Exercise instructions
Your output should consist of the data, copied exactly.

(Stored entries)
· · · · · · ·
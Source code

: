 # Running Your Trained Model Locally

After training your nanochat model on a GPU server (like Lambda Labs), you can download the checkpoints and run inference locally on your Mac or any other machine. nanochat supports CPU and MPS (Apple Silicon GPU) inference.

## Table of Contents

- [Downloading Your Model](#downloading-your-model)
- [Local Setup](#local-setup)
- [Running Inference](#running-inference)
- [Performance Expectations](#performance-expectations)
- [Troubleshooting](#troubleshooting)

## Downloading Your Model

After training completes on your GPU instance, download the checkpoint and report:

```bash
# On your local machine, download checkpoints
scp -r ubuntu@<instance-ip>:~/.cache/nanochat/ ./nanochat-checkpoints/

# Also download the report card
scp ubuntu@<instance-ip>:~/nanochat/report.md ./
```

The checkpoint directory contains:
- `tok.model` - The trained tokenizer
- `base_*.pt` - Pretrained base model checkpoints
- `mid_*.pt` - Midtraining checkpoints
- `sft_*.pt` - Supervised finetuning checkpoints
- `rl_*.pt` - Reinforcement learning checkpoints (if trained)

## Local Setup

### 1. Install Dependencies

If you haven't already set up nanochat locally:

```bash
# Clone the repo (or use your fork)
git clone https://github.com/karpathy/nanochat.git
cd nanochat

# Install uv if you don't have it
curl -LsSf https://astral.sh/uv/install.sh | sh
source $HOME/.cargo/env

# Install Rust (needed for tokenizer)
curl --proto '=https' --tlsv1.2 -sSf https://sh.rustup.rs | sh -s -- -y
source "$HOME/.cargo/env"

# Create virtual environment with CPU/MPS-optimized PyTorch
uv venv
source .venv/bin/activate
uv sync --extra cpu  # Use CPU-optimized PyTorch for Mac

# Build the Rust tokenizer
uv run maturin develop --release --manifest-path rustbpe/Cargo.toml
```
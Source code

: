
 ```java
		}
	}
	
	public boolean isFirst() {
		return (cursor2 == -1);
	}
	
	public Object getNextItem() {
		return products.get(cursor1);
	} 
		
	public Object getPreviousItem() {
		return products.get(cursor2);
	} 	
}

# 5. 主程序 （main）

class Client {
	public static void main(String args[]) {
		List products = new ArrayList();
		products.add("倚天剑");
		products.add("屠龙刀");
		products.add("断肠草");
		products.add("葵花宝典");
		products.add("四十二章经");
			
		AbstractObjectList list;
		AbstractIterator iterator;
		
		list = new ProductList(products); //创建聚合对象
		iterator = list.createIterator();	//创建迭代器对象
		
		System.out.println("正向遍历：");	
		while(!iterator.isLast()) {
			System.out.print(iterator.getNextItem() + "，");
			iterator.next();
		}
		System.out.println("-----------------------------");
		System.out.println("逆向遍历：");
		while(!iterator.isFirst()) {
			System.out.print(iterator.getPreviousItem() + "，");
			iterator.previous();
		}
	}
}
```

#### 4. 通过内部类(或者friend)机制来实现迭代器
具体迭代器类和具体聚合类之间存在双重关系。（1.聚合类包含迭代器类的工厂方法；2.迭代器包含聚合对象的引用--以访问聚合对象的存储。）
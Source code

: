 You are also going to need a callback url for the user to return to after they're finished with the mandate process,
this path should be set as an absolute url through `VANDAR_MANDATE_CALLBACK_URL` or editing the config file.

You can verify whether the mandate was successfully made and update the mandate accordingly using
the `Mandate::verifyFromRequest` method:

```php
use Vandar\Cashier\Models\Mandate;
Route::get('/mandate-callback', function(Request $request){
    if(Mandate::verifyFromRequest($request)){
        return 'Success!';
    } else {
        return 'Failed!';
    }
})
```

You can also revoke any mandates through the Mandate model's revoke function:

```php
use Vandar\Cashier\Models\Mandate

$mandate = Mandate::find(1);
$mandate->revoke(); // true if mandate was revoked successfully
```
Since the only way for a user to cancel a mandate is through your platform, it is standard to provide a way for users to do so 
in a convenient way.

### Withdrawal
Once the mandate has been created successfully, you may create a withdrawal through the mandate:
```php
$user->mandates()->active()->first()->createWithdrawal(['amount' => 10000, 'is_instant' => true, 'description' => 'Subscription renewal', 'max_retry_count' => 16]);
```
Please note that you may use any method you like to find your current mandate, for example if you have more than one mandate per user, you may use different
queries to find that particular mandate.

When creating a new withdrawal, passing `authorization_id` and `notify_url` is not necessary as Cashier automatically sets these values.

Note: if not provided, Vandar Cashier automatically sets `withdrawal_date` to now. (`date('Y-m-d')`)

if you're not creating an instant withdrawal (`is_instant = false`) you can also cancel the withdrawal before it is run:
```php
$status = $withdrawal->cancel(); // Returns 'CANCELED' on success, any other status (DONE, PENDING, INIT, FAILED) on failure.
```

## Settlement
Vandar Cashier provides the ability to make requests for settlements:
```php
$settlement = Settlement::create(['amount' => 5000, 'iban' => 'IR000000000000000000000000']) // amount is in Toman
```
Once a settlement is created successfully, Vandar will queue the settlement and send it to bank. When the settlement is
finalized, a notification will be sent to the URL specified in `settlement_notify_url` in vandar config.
· · · · · · ·
Problem solution
Source code

: # Running Your Trained Model Locally

After training your nanochat model on a GPU server (like Lambda Labs), you can download the checkpoints and run inference locally on your Mac or any other machine. nanochat supports CPU and MPS (Apple Silicon GPU) inference.

## Table of Contents

- [Downloading Your Model](#downloading-your-model)
- [Local Setup](#local-setup)
- [Running Inference](#running-inference)
- [Performance Expectations](#performance-expectations)
- [Troubleshooting](#troubleshooting)

## Downloading Your Model

After training completes on your GPU instance, download the checkpoint and report:

```bash
# On your local machine, download checkpoints
scp -r ubuntu@<instance-ip>:~/.cache/nanochat/ ./nanochat-checkpoints/

# Also download the report card
scp ubuntu@<instance-ip>:~/nanochat/report.md ./
```

The checkpoint directory contains:
- `tok.model` - The trained tokenizer
- `base_*.pt` - Pretrained base model checkpoints
- `mid_*.pt` - Midtraining checkpoints
- `sft_*.pt` - Supervised finetuning checkpoints
- `rl_*.pt` - Reinforcement learning checkpoints (if trained)

## Local Setup

### 1. Install Dependencies

If you haven't already set up nanochat locally:

```bash
# Clone the repo (or use your fork)
git clone https://github.com/karpathy/nanochat.git
cd nanochat

# Install uv if you don't have it
curl -LsSf https://astral.sh/uv/install.sh | sh
source $HOME/.cargo/env

# Install Rust (needed for tokenizer)
curl --proto '=https' --tlsv1.2 -sSf https://sh.rustup.rs | sh -s -- -y
source "$HOME/.cargo/env"

# Create virtual environment with CPU/MPS-optimized PyTorch
uv venv
source .venv/bin/activate
uv sync --extra cpu  # Use CPU-optimized PyTorch for Mac

# Build the Rust tokenizer
uv run maturin develop --release --manifest-path rustbpe/Cargo.toml
```
Source code

:
 ```java
		}
	}
	
	public boolean isFirst() {
		return (cursor2 == -1);
	}
	
	public Object getNextItem() {
		return products.get(cursor1);
	} 
		
	public Object getPreviousItem() {
		return products.get(cursor2);
	} 	
}

# 5. 主程序 （main）

class Client {
	public static void main(String args[]) {
		List products = new ArrayList();
		products.add("倚天剑");
		products.add("屠龙刀");
		products.add("断肠草");
		products.add("葵花宝典");
		products.add("四十二章经");
			
		AbstractObjectList list;
		AbstractIterator iterator;
		
		list = new ProductList(products); //创建聚合对象
		iterator = list.createIterator();	//创建迭代器对象
		
		System.out.println("正向遍历：");	
		while(!iterator.isLast()) {
			System.out.print(iterator.getNextItem() + "，");
			iterator.next();
		}
		System.out.println("-----------------------------");
		System.out.println("逆向遍历：");
		while(!iterator.isFirst()) {
			System.out.print(iterator.getPreviousItem() + "，");
			iterator.previous();
		}
	}
}
```

#### 4. 通过内部类(或者friend)机制来实现迭代器
具体迭代器类和具体聚合类之间存在双重关系。（1.聚合类包含迭代器类的工厂方法；2.迭代器包含聚合对象的引用--以访问聚合对象的存储。）
Source code

: You are also going to need a callback url for the user to return to after they're finished with the mandate process,
this path should be set as an absolute url through `VANDAR_MANDATE_CALLBACK_URL` or editing the config file.

You can verify whether the mandate was successfully made and update the mandate accordingly using
the `Mandate::verifyFromRequest` method:

```php
use Vandar\Cashier\Models\Mandate;
Route::get('/mandate-callback', function(Request $request){
    if(Mandate::verifyFromRequest($request)){
        return 'Success!';
    } else {
        return 'Failed!';
    }
})
```

You can also revoke any mandates through the Mandate model's revoke function:

```php
use Vandar\Cashier\Models\Mandate

$mandate = Mandate::find(1);
$mandate->revoke(); // true if mandate was revoked successfully
```
Since the only way for a user to cancel a mandate is through your platform, it is standard to provide a way for users to do so 
in a convenient way.

### Withdrawal
Once the mandate has been created successfully, you may create a withdrawal through the mandate:
```php
$user->mandates()->active()->first()->createWithdrawal(['amount' => 10000, 'is_instant' => true, 'description' => 'Subscription renewal', 'max_retry_count' => 16]);
```
Please note that you may use any method you like to find your current mandate, for example if you have more than one mandate per user, you may use different
queries to find that particular mandate.

When creating a new withdrawal, passing `authorization_id` and `notify_url` is not necessary as Cashier automatically sets these values.

Note: if not provided, Vandar Cashier automatically sets `withdrawal_date` to now. (`date('Y-m-d')`)

if you're not creating an instant withdrawal (`is_instant = false`) you can also cancel the withdrawal before it is run:
```php
$status = $withdrawal->cancel(); // Returns 'CANCELED' on success, any other status (DONE, PENDING, INIT, FAILED) on failure.
```

## Settlement
Vandar Cashier provides the ability to make requests for settlements:
```php
$settlement = Settlement::create(['amount' => 5000, 'iban' => 'IR000000000000000000000000']) // amount is in Toman
```
Once a settlement is created successfully, Vandar will queue the settlement and send it to bank. When the settlement is
finalized, a notification will be sent to the URL specified in `settlement_notify_url` in vandar config.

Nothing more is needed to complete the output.